● WHAT TO WORK ON: Within the following material, tally each line that contains the string "causal". Give the tally only.

● SOURCE RECORDS:
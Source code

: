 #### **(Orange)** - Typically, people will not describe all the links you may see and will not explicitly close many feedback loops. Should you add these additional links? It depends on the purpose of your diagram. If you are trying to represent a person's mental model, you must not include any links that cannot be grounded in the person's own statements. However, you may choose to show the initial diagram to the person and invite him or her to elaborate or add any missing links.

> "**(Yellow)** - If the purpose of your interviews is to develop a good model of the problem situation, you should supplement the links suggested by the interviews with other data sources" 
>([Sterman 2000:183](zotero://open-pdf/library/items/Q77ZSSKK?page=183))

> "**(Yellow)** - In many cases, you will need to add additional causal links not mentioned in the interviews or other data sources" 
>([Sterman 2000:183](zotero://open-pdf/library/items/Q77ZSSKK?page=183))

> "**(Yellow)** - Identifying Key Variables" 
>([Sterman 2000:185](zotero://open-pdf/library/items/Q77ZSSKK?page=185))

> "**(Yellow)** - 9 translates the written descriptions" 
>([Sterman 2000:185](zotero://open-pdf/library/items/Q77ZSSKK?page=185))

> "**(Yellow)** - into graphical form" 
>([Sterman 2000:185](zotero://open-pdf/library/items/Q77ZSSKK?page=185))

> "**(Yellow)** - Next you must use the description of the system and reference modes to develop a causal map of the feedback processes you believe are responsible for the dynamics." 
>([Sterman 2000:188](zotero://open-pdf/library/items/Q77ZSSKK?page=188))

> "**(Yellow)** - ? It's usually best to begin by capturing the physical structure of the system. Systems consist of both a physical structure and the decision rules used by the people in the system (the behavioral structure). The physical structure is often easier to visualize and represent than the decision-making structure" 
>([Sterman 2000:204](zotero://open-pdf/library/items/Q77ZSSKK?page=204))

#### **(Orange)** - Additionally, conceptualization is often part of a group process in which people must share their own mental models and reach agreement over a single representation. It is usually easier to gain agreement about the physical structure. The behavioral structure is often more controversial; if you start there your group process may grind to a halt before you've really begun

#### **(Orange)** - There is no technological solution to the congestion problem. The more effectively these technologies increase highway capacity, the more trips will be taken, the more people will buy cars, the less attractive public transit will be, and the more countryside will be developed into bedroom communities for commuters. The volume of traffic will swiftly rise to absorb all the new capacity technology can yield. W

● WRITTEN SOLUTION: 2